— Records for the exercise —
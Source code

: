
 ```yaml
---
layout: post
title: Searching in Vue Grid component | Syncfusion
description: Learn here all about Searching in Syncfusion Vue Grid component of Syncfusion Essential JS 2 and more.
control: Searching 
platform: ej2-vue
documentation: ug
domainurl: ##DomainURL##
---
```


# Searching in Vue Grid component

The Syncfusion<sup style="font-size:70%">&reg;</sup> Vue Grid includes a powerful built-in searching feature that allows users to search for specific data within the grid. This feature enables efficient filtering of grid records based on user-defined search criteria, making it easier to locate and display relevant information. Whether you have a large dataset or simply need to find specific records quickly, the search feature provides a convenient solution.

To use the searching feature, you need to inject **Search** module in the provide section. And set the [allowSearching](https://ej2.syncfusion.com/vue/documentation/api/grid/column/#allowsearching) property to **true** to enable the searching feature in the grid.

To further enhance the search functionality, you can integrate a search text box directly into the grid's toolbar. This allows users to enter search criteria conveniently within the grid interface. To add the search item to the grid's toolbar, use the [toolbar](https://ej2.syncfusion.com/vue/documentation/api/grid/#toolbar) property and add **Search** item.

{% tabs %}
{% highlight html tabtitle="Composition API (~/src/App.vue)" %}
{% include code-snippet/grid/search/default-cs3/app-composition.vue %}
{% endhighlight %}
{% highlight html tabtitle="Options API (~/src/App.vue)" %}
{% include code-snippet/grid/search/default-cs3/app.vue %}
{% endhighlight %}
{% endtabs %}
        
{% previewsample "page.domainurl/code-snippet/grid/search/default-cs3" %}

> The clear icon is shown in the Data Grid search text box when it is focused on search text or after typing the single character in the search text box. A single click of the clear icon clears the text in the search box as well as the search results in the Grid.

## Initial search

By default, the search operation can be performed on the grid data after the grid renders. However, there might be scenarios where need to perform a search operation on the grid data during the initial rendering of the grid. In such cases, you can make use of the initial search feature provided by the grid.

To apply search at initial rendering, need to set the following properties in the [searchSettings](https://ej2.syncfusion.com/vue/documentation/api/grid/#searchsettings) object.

— What needs to be done —
Copy only the entries from the first line to the line with "a convenient solution.", each exactly as it appears.

— Completed exercise —
Source code

:
 ```yaml
---
layout: post
title: Searching in Vue Grid component | Syncfusion
description: Learn here all about Searching in Syncfusion Vue Grid component of Syncfusion Essential JS 2 and more.
control: Searching 
platform: ej2-vue
documentation: ug
domainurl: ##DomainURL##
---
```


# Searching in Vue Grid component

The Syncfusion<sup style="font-size:70%">&reg;</sup> Vue Grid includes a powerful built-in searching feature that allows users to search for specific data within the grid. This feature enables efficient filtering of grid records based on user-defined search criteria, making it easier to locate and display relevant information. Whether you have a large dataset or simply need to find specific records quickly, the search feature provides a convenient solution.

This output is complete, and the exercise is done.